Gene cloning, expression, and characterization of an exo-inulinase from Paenibacillus polymyxa ZJ-9.

An inulinase-producing strain, Paenibacillus polymyxa ZJ-9, was isolated from natural sources to produce R,R-2,3-butanediol via one-step fermentation of raw inulin extracted from Jerusalem artichoke tubers. The inulinase gene from P. polymyxa ZJ-9 was cloned and overexpressed in Escherichia coli BL21 (DE3), and the purified recombinant inulinase was estimated to be approximately 56 kDa by both sodium dodecyl sulfate polyacrylamide gel electrophoresis (SDS-PAGE) and gel filtration chromatography. This result suggests that the active form of the inulinase is probably a monomer. Terminal hydrolysis fructose units from the inulin indicate that enzymes are exo-inulinase.
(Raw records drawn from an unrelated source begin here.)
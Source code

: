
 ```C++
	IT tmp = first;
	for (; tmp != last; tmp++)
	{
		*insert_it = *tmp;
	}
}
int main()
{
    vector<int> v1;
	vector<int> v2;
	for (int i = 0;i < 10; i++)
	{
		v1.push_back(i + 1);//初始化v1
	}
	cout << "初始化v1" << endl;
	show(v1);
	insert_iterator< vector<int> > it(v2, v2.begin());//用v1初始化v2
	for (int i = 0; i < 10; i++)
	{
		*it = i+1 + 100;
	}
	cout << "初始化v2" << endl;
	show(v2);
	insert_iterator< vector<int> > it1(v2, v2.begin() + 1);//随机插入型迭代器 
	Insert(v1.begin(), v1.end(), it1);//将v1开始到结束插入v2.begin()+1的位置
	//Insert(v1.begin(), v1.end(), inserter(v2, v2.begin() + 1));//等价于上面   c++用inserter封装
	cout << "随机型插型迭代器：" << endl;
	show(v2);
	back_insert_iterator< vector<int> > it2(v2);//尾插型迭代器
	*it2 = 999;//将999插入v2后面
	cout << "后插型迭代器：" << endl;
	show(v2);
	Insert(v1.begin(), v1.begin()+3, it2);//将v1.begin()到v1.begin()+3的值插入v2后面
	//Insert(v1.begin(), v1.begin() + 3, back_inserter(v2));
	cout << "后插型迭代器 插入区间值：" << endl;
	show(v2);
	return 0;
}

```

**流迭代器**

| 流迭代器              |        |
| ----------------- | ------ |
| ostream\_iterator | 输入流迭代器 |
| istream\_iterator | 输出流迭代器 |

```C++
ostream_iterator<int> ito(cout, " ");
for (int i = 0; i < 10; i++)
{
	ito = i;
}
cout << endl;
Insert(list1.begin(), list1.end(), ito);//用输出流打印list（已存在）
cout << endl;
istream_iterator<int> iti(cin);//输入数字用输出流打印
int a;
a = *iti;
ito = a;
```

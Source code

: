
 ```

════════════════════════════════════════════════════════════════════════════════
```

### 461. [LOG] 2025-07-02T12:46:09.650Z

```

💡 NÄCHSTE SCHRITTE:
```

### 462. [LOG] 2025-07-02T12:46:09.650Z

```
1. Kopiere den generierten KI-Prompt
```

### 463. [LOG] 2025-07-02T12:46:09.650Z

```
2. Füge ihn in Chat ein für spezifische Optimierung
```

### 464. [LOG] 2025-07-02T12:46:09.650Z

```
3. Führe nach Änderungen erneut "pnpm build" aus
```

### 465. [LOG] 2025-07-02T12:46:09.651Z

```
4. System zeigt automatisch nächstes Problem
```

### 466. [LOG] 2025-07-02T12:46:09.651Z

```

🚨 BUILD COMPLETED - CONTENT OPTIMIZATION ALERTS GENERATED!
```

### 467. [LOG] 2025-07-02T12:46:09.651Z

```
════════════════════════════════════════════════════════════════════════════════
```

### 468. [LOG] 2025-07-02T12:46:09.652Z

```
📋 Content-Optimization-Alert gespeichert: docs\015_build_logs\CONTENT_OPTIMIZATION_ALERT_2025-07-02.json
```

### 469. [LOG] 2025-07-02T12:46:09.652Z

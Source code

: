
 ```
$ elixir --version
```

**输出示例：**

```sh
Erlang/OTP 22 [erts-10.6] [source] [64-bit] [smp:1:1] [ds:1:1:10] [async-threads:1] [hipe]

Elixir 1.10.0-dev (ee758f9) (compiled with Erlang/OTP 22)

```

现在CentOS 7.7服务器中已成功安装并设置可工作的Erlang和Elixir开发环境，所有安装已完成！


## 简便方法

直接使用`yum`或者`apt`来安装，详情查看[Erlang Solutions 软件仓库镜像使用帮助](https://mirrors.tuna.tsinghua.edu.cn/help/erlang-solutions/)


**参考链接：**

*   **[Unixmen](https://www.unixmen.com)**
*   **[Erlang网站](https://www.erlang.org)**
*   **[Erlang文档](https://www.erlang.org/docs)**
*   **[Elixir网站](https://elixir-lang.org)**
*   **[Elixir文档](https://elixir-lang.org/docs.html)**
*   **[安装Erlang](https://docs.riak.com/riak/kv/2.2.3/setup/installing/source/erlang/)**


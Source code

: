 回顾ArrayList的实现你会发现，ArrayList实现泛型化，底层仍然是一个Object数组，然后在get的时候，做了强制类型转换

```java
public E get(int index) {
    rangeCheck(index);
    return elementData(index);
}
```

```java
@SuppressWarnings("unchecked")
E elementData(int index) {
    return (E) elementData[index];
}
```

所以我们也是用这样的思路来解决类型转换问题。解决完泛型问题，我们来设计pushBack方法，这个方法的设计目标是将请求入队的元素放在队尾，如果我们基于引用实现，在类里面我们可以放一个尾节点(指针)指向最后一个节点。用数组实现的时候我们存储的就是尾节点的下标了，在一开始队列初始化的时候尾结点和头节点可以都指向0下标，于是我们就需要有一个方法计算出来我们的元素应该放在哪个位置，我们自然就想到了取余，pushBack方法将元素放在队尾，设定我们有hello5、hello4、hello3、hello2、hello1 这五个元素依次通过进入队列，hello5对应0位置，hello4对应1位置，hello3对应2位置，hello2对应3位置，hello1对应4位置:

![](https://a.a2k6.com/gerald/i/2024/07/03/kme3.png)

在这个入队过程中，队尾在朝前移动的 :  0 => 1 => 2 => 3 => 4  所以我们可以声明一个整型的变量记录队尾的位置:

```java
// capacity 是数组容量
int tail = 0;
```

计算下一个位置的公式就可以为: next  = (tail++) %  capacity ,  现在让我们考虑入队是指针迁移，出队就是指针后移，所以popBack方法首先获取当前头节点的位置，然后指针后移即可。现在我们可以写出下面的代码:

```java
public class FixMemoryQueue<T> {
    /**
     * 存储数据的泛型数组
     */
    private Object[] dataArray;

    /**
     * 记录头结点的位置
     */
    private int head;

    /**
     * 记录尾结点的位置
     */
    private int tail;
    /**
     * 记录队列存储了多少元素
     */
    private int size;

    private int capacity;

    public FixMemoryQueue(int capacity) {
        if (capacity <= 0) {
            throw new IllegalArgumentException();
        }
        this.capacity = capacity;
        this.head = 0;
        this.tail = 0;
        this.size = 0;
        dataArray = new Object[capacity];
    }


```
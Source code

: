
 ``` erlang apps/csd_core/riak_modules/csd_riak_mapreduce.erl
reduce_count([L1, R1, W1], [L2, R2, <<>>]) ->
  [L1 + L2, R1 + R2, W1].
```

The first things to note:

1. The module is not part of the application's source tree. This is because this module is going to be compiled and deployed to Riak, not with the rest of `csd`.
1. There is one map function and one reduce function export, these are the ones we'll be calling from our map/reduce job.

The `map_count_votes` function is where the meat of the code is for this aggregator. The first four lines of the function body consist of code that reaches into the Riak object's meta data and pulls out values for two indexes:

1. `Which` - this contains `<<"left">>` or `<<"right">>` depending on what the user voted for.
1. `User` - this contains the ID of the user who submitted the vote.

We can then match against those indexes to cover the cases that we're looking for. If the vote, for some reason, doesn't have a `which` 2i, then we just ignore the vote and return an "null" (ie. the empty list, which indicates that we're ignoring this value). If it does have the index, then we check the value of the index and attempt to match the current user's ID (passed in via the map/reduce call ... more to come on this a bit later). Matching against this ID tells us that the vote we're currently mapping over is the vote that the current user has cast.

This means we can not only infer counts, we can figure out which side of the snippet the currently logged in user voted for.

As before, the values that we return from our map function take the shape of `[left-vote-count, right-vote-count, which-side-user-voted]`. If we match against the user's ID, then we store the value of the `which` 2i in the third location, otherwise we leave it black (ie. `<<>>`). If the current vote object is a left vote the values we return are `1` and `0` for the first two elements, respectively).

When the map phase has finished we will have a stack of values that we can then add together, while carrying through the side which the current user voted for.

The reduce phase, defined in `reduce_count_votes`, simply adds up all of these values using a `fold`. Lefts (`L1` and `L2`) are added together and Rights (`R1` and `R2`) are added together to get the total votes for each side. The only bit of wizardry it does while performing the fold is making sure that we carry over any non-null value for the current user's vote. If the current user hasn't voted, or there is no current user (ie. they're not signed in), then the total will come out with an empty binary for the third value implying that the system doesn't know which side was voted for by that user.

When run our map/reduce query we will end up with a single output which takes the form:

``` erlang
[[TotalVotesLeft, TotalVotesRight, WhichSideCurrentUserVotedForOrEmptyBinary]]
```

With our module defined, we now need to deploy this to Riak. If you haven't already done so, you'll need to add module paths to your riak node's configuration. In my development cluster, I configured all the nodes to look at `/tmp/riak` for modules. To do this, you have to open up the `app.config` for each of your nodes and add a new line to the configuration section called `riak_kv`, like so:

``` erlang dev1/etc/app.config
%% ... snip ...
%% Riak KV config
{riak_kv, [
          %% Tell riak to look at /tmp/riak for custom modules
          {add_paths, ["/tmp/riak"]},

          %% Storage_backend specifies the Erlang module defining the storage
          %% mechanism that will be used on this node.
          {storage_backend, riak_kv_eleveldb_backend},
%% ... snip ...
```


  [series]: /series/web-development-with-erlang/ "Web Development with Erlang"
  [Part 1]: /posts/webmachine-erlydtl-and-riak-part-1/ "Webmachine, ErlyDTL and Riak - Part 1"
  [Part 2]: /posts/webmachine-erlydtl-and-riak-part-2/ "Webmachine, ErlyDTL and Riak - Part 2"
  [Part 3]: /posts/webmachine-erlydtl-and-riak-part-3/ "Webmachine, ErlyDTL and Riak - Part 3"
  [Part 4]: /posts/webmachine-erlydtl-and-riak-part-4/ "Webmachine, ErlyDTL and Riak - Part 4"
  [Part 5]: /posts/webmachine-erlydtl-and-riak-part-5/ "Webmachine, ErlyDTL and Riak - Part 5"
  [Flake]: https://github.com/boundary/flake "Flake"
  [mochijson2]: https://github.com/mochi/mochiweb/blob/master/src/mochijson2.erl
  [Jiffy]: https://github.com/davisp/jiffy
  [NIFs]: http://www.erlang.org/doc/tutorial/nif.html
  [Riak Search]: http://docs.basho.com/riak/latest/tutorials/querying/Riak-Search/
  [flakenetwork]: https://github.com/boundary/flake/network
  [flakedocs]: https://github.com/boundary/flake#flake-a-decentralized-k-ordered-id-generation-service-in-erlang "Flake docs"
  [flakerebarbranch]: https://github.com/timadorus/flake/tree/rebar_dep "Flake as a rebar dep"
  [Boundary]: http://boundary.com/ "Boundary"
The purified recombinant enzyme showed maximum activity at 25 °C and pH 6.0, which indicate its extreme suitability for industrial applications. Zn(2+), Fe(2+), and Mg(2+) stimulated the activity of the purified enzyme, whereas Co(2+), Cu(2+), and Ni(2+) inhibited enzyme activity. The K m and V max values for inulin hydrolysis were 1.72 mM and 21.69 μmol min(-1) mg(-1) protein, respectively. The same parameters toward sucrose were 41.09 mM and 78.7 μmol min(-1) mg(-1) protein, respectively. Considering its substrate specificity and other enzymatic characteristics, we believe that this inulinase gene from P. polymyxa ZJ-9 could be transformed into other special bacterial strains to allow inulin conversion to other biochemicals and bioenergy through one-step fermentation.